Authorization bypass in the KiviCare WordPress EHR plugin (all versions through 4.4.0) allows unauthenticated network attackers to confirm arbitrary pending clinic appointments and inject forged payment records into the wp_kc_payments_appointment_mappings table using attacker-supplied payment IDs, completely circumventing the payment collection process. The root defect is a two-part failure: the appointments API controller does not verify user authorization before processing status changes, and the KCPaymentGatewayFactory returns all registered gateways regardless of admin-enabled status - meaning the KCPayLater manual-payment gateway is always selectable, even by unauthenticated callers on default installations. No public exploit or CISA KEV listing exists at time of analysis, though the trivially low attack complexity makes scripted abuse realistic.
Path traversal via the unsanitized 'X-FILENAME' HTTP header in the ARMember WordPress membership plugin allows unauthenticated remote attackers to upload and overwrite files outside the intended 'wp-content/uploads/armember' directory on affected WordPress installations running versions 4.0.27 and earlier. The integrity impact is limited by the plugin's handling of 'certain files (e.g., CSS)' rather than arbitrary file types, capping the CVSS score at 5.3 Medium; however, successful exploitation can enable website defacement or manipulation of frontend assets without any authentication. No public exploit code or active exploitation (CISA KEV) has been identified at time of analysis.
Stored cross-site scripting in JetBrains TeamCity before 2026.1.2 lets an attacker who controls a build agent persist a malicious script into agent-reported data that executes when a privileged user opens the cloud profile page. Because it fires in the browser session of an operator with access to CI/CD configuration, it can lead to session/token theft and actions performed as the victim. The issue was reported by JetBrains itself; there is no public exploit identified at time of analysis and it is not listed in CISA KEV.

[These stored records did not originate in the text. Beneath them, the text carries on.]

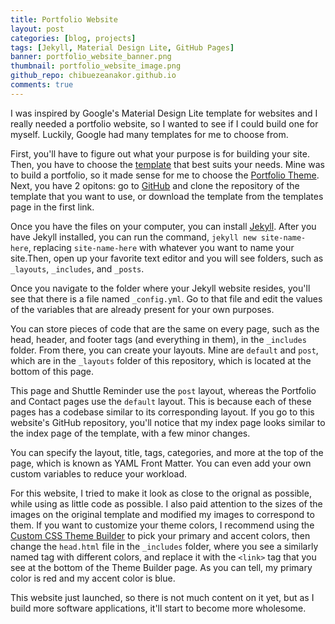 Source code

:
 ```yaml
---
title: Portfolio Website
layout: post
categories: [blog, projects]
tags: [Jekyll, Material Design Lite, GitHub Pages]
banner: portfolio_website_banner.png
thumbnail: portfolio_website_image.png
github_repo: chibuezeanakor.github.io
comments: true
---
```


I was inspired by Google's Material Design Lite template for websites and I really needed a portfolio website, so I wanted to see if I could build one for myself. Luckily, Google had many templates for me to choose from.

First, you'll have to figure out what your purpose is for building your site. Then, you have to choose the [template][1] that best suits your needs. Mine was to build a portfolio, so it made sense for me to choose the [Portfolio Theme][2]. Next, you have 2 opitons: go to [GitHub][3] and clone the repository of the template that you want to use, or download the template from the templates page in the first link.

Once you have the files on your computer, you can install [Jekyll][4]. After you have Jekyll installed, you can run the command, `jekyll new site-name-here`, replacing `site-name-here` with whatever you want to name your site.Then, open up your favorite text editor and you will see folders, such as `_layouts`, `_includes`, and `_posts`.

Once you navigate to the folder where your Jekyll website resides, you'll see that there is a file named `_config.yml`. Go to that file and edit the values of the variables that are already present for your own purposes.

You can store pieces of code that are the same on every page, such as the head, header, and footer tags (and everything in them), in the `_includes` folder. From there, you can create your layouts. Mine are `default` and `post`, which are in the `_layouts` folder of this repository, which is located at the bottom of this page. 

This page and Shuttle Reminder use the `post` layout, whereas the Portfolio and Contact pages use the `default` layout. This is because each of these pages has a codebase similar to its corresponding layout. If you go to this website's GitHub repository, you'll notice that my index page looks similar to the index page of the template, with a few minor changes.

You can specify the layout, title, tags, categories, and more at the top of the page, which is known as YAML Front Matter. You can even add your own custom variables to reduce your workload.

For this website, I tried to make it look as close to the orignal as possible, while using as little code as possible. I also paid attention to the sizes of the images on the original template and modified my images to correspond to them. If you want to customize your theme colors, I recommend using the [Custom CSS Theme Builder][5] to pick your primary and accent colors, then change the `head.html` file in the `_includes` folder, where you see a similarly named tag with different colors, and replace it with the `<link>` tag that you see at the bottom of the Theme Builder page. As you can tell, my primary color is red and my accent color is blue.

This website just launched, so there is not much content on it yet, but as I build more software applications, it'll start to become more wholesome.



[1]: https://getmdl.io/templates/index.html
[2]: https://getmdl.io/templates/portfolio/index.html
[3]: https://github.com/google/material-design-lite/tree/mdl-1.x/templates
[4]: http://jekyllrb.com
[5]: https://getmdl.io/customize/index.html
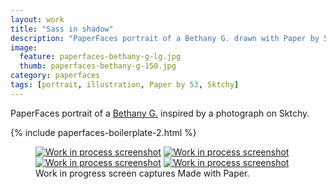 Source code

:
 ```yaml
---
layout: work
title: "Sass in shadow"
description: "PaperFaces portrait of a Bethany G. drawn with Paper by 53 on an iPad."
image: 
  feature: paperfaces-bethany-g-lg.jpg
  thumb: paperfaces-bethany-g-150.jpg
category: paperfaces
tags: [portrait, illustration, Paper by 53, Sktchy]
---
```


PaperFaces portrait of a [Bethany G.](http://sktchy.com/LWJNV) inspired by a photograph on Sktchy.

{% include paperfaces-boilerplate-2.html %}

<figure class="third">
	<a href="{{ site.url }}/images/paperfaces-bethany-g-process-1-lg.jpg"><img src="{{ site.url }}/images/paperfaces-bethany-g-process-1-600.jpg" alt="Work in process screenshot"></a>
	<a href="{{ site.url }}/images/paperfaces-bethany-g-process-2-lg.jpg"><img src="{{ site.url }}/images/paperfaces-bethany-g-process-2-600.jpg" alt="Work in process screenshot"></a>
	<a href="{{ site.url }}/images/paperfaces-bethany-g-process-3-lg.jpg"><img src="{{ site.url }}/images/paperfaces-bethany-g-process-3-600.jpg" alt="Work in process screenshot"></a>
	<a href="{{ site.url }}/images/paperfaces-bethany-g-process-4-lg.jpg"><img src="{{ site.url }}/images/paperfaces-bethany-g-process-4-600.jpg" alt="Work in process screenshot"></a>
	<figcaption>Work in progress screen captures Made with Paper.</figcaption>
</figure>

WAF rule bypass in ModSecurity 3.0.0-3.0.15 on i386 architecture allows network-accessible attackers to evade rules that use the t:utf8toUnicode transformation, potentially permitting injection attacks or other malicious payloads to reach protected applications undetected. The root cause is CWE-467 - sizeof() applied to a char pointer in utf8_to_unicode.cc yields the pointer width (4 bytes on i386) rather than the unicode buffer length, corrupting transformation output. No public exploit code or active exploitation has been identified at time of analysis; the fix is available in v3.0.16.
Path traversal in zhayujie CowAgent versions up to 2.1.0 allows remote low-privilege authenticated attackers to write files outside the intended skill installation directory by manipulating the `Name` argument in the Skill Installation Handler. The flaw resides in the `_add_url` and `_add_package` functions within `agent/skills/service.py`, which fail to sanitize path components before constructing filesystem paths during skill installation. No public exploit or active exploitation confirmed (no CISA KEV listing); a vendor-released patch exists in version 2.1.2.